> [Records shown]

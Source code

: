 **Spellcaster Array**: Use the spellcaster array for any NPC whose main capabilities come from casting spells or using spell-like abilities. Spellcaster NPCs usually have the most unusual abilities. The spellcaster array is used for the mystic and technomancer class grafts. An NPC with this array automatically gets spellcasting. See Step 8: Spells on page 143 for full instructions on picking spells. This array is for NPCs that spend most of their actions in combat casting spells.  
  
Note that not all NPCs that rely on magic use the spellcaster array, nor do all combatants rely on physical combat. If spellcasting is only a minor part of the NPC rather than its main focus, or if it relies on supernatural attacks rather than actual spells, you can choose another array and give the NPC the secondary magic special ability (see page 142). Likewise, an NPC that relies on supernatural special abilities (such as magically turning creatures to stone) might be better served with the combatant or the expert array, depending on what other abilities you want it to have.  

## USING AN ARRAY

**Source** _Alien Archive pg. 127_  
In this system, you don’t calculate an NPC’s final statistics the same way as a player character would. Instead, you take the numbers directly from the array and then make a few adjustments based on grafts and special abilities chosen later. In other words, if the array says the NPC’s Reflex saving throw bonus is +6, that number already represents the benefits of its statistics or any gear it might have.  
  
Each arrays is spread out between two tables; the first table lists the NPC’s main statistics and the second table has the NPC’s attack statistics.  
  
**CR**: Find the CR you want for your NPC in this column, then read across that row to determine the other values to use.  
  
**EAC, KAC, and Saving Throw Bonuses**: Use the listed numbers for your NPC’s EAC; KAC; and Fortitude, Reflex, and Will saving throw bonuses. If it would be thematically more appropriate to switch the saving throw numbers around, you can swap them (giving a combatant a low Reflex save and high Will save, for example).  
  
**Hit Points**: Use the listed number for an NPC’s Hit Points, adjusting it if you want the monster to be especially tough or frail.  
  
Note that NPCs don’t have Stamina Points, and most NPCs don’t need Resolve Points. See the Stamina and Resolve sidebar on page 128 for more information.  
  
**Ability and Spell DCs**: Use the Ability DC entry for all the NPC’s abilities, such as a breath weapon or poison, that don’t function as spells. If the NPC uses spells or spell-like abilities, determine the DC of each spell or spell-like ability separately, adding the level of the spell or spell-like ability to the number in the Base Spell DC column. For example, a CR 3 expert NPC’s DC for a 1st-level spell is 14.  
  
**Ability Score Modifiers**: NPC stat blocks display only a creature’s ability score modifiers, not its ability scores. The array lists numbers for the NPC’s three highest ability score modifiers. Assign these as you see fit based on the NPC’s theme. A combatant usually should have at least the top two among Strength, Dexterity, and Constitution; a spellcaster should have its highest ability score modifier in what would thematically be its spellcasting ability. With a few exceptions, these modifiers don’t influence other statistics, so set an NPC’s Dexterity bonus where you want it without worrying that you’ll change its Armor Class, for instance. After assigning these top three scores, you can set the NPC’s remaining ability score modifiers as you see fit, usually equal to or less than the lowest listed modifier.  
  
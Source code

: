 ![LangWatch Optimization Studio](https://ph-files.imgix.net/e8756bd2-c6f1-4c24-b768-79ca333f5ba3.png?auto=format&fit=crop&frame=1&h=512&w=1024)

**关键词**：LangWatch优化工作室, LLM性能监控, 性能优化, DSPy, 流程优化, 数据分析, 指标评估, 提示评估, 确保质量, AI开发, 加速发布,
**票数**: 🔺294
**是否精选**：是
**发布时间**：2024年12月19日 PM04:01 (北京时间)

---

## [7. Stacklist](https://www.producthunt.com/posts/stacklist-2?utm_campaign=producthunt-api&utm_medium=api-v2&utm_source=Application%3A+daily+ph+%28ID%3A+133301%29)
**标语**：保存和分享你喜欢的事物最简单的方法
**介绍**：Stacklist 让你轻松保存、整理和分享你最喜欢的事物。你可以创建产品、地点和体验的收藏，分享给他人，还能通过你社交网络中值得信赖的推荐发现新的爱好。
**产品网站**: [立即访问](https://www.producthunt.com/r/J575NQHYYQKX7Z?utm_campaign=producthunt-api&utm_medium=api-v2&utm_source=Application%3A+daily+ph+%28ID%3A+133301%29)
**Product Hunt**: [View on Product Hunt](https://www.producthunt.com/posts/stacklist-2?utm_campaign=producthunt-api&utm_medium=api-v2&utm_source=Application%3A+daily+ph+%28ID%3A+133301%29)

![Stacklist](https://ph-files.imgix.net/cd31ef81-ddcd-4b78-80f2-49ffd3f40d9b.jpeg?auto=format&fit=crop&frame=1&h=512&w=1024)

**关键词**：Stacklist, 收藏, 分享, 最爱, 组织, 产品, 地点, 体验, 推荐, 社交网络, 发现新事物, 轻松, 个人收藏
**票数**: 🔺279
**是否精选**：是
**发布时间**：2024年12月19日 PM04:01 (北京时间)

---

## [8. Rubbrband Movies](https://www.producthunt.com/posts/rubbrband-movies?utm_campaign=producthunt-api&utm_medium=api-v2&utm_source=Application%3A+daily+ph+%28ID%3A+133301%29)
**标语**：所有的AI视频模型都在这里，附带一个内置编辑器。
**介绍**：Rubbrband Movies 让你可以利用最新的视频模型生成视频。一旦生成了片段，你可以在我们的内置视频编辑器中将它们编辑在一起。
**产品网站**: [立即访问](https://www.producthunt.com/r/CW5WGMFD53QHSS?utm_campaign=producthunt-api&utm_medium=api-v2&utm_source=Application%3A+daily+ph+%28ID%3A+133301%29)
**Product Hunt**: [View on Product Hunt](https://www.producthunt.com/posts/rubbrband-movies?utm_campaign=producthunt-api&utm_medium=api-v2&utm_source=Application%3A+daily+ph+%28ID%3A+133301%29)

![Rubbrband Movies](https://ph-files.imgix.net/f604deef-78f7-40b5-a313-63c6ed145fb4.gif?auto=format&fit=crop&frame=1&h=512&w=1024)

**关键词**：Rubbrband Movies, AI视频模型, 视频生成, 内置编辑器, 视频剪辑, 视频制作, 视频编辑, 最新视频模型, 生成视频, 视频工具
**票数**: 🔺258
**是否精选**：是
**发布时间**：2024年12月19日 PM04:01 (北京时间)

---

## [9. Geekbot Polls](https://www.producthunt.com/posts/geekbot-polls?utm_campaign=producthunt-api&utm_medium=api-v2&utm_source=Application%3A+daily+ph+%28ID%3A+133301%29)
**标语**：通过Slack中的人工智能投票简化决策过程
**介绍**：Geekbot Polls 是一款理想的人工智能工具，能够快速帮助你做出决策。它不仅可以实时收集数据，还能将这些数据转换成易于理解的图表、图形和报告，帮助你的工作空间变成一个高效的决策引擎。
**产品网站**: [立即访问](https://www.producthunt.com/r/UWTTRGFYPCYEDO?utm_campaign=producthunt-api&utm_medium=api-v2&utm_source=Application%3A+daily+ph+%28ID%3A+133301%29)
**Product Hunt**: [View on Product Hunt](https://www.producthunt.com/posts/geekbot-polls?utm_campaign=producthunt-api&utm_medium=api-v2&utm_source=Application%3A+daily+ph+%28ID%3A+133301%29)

> [Exercise] Set down the complete listing once more, exactly as it appears.

> [Solution]
Source code

: **Spellcaster Array**: Use the spellcaster array for any NPC whose main capabilities come from casting spells or using spell-like abilities. Spellcaster NPCs usually have the most unusual abilities. The spellcaster array is used for the mystic and technomancer class grafts. An NPC with this array automatically gets spellcasting. See Step 8: Spells on page 143 for full instructions on picking spells. This array is for NPCs that spend most of their actions in combat casting spells.  
  
Note that not all NPCs that rely on magic use the spellcaster array, nor do all combatants rely on physical combat. If spellcasting is only a minor part of the NPC rather than its main focus, or if it relies on supernatural attacks rather than actual spells, you can choose another array and give the NPC the secondary magic special ability (see page 142). Likewise, an NPC that relies on supernatural special abilities (such as magically turning creatures to stone) might be better served with the combatant or the expert array, depending on what other abilities you want it to have.  

## USING AN ARRAY

**Source** _Alien Archive pg. 127_  
In this system, you don’t calculate an NPC’s final statistics the same way as a player character would. Instead, you take the numbers directly from the array and then make a few adjustments based on grafts and special abilities chosen later. In other words, if the array says the NPC’s Reflex saving throw bonus is +6, that number already represents the benefits of its statistics or any gear it might have.  
  
Each arrays is spread out between two tables; the first table lists the NPC’s main statistics and the second table has the NPC’s attack statistics.  
  
**CR**: Find the CR you want for your NPC in this column, then read across that row to determine the other values to use.  
  
**EAC, KAC, and Saving Throw Bonuses**: Use the listed numbers for your NPC’s EAC; KAC; and Fortitude, Reflex, and Will saving throw bonuses. If it would be thematically more appropriate to switch the saving throw numbers around, you can swap them (giving a combatant a low Reflex save and high Will save, for example).  
  
**Hit Points**: Use the listed number for an NPC’s Hit Points, adjusting it if you want the monster to be especially tough or frail.  
  
Note that NPCs don’t have Stamina Points, and most NPCs don’t need Resolve Points. See the Stamina and Resolve sidebar on page 128 for more information.  
  
**Ability and Spell DCs**: Use the Ability DC entry for all the NPC’s abilities, such as a breath weapon or poison, that don’t function as spells. If the NPC uses spells or spell-like abilities, determine the DC of each spell or spell-like ability separately, adding the level of the spell or spell-like ability to the number in the Base Spell DC column. For example, a CR 3 expert NPC’s DC for a 1st-level spell is 14.  
  
**Ability Score Modifiers**: NPC stat blocks display only a creature’s ability score modifiers, not its ability scores. The array lists numbers for the NPC’s three highest ability score modifiers. Assign these as you see fit based on the NPC’s theme. A combatant usually should have at least the top two among Strength, Dexterity, and Constitution; a spellcaster should have its highest ability score modifier in what would thematically be its spellcasting ability. With a few exceptions, these modifiers don’t influence other statistics, so set an NPC’s Dexterity bonus where you want it without worrying that you’ll change its Armor Class, for instance. After assigning these top three scores, you can set the NPC’s remaining ability score modifiers as you see fit, usually equal to or less than the lowest listed modifier.  
  
Source code

: ![LangWatch Optimization Studio](https://ph-files.imgix.net/e8756bd2-c6f1-4c24-b768-79ca333f5ba3.png?auto=format&fit=crop&frame=1&h=512&w=1024)

**关键词**：LangWatch优化工作室, LLM性能监控, 性能优化, DSPy, 流程优化, 数据分析, 指标评估, 提示评估, 确保质量, AI开发, 加速发布,
**票数**: 🔺294
**是否精选**：是
**发布时间**：2024年12月19日 PM04:01 (北京时间)

---

## [7. Stacklist](https://www.producthunt.com/posts/stacklist-2?utm_campaign=producthunt-api&utm_medium=api-v2&utm_source=Application%3A+daily+ph+%28ID%3A+133301%29)
**标语**：保存和分享你喜欢的事物最简单的方法
**介绍**：Stacklist 让你轻松保存、整理和分享你最喜欢的事物。你可以创建产品、地点和体验的收藏，分享给他人，还能通过你社交网络中值得信赖的推荐发现新的爱好。
**产品网站**: [立即访问](https://www.producthunt.com/r/J575NQHYYQKX7Z?utm_campaign=producthunt-api&utm_medium=api-v2&utm_source=Application%3A+daily+ph+%28ID%3A+133301%29)
**Product Hunt**: [View on Product Hunt](https://www.producthunt.com/posts/stacklist-2?utm_campaign=producthunt-api&utm_medium=api-v2&utm_source=Application%3A+daily+ph+%28ID%3A+133301%29)

![Stacklist](https://ph-files.imgix.net/cd31ef81-ddcd-4b78-80f2-49ffd3f40d9b.jpeg?auto=format&fit=crop&frame=1&h=512&w=1024)

**关键词**：Stacklist, 收藏, 分享, 最爱, 组织, 产品, 地点, 体验, 推荐, 社交网络, 发现新事物, 轻松, 个人收藏
**票数**: 🔺279
**是否精选**：是
**发布时间**：2024年12月19日 PM04:01 (北京时间)

---

## [8. Rubbrband Movies](https://www.producthunt.com/posts/rubbrband-movies?utm_campaign=producthunt-api&utm_medium=api-v2&utm_source=Application%3A+daily+ph+%28ID%3A+133301%29)
**标语**：所有的AI视频模型都在这里，附带一个内置编辑器。
**介绍**：Rubbrband Movies 让你可以利用最新的视频模型生成视频。一旦生成了片段，你可以在我们的内置视频编辑器中将它们编辑在一起。
**产品网站**: [立即访问](https://www.producthunt.com/r/CW5WGMFD53QHSS?utm_campaign=producthunt-api&utm_medium=api-v2&utm_source=Application%3A+daily+ph+%28ID%3A+133301%29)
**Product Hunt**: [View on Product Hunt](https://www.producthunt.com/posts/rubbrband-movies?utm_campaign=producthunt-api&utm_medium=api-v2&utm_source=Application%3A+daily+ph+%28ID%3A+133301%29)

![Rubbrband Movies](https://ph-files.imgix.net/f604deef-78f7-40b5-a313-63c6ed145fb4.gif?auto=format&fit=crop&frame=1&h=512&w=1024)

**关键词**：Rubbrband Movies, AI视频模型, 视频生成, 内置编辑器, 视频剪辑, 视频制作, 视频编辑, 最新视频模型, 生成视频, 视频工具
**票数**: 🔺258
**是否精选**：是
**发布时间**：2024年12月19日 PM04:01 (北京时间)

---

## [9. Geekbot Polls](https://www.producthunt.com/posts/geekbot-polls?utm_campaign=producthunt-api&utm_medium=api-v2&utm_source=Application%3A+daily+ph+%28ID%3A+133301%29)
**标语**：通过Slack中的人工智能投票简化决策过程
**介绍**：Geekbot Polls 是一款理想的人工智能工具，能够快速帮助你做出决策。它不仅可以实时收集数据，还能将这些数据转换成易于理解的图表、图形和报告，帮助你的工作空间变成一个高效的决策引擎。
**产品网站**: [立即访问](https://www.producthunt.com/r/UWTTRGFYPCYEDO?utm_campaign=producthunt-api&utm_medium=api-v2&utm_source=Application%3A+daily+ph+%28ID%3A+133301%29)
**Product Hunt**: [View on Product Hunt](https://www.producthunt.com/posts/geekbot-polls?utm_campaign=producthunt-api&utm_medium=api-v2&utm_source=Application%3A+daily+ph+%28ID%3A+133301%29)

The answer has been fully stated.